Tomography for Near-Surface and
Imaging Velocity
Determination -- Examples from the Western Desert in Egypt
By
John Bedingfield1, August Lau1, Chris Koeninger2, Nabil El Kady2, Maurice Nessim2
(1) Apache Egypt Company, Maadi, Egypt (2) WesternGeco, Cairo, Egypt
The accurate determination of the velocity
distribution in the subsurface is
probably the single most important part in the long sequence of processing
steps. In land surveys velocities impact the noise patterns, the amplitude
behaviour, the static and dynamic distortions. In general processing attempts to
correct for these effects with velocities that are individually tuned.

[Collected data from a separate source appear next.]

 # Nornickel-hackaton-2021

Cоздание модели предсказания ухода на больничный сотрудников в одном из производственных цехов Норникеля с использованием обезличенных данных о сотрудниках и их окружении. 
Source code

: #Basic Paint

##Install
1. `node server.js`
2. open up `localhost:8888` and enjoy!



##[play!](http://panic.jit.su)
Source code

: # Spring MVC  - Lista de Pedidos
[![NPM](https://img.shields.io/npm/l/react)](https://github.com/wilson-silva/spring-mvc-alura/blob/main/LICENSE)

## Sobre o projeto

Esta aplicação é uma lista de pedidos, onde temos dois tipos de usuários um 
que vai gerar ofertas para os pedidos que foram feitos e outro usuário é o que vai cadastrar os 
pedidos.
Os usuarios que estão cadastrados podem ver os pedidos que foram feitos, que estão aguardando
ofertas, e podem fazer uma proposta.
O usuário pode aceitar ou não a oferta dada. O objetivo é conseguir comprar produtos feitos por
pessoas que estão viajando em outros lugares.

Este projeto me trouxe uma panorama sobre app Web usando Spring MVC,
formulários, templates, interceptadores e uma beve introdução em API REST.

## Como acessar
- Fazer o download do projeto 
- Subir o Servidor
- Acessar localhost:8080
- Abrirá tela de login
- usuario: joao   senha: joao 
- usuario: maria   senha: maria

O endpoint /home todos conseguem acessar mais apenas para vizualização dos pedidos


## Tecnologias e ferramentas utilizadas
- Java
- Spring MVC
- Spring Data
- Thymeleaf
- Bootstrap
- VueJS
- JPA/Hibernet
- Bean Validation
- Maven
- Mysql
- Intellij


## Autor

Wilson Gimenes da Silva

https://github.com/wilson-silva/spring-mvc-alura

Noise attenuation and amplitude correction velocities are spatially smooth or
even constant. Near-Surface velocities for static corrections require much more
detail if their effects on the timing of structures are to be reliably resolved.
The velocity
model that is used for depth imaging generally undergoes various
iterations and is the most difficult yet also the most important part of the
velocity
puzzle.
This paper will concentrate mainly on the near-surface and depth imaging
velocity
models and the tomographic approach to derive them. For the
near-surface model first-arrival times are raytraced and inverted for slowness
updates in a cell-based model. Similarly for the depth imaging case a cell-based
model is used to compute slowness updates derived from user-supplied
velocity
information. This
velocity
information is much easier to obtain and more readily
available in routine processing than reflection time picks from prestack data
which requires good data quality and is very time consuming.
Examples of the techniques are shown on data from the Western Desert in Egypt with a discussion of specific issues that were encountered during processing.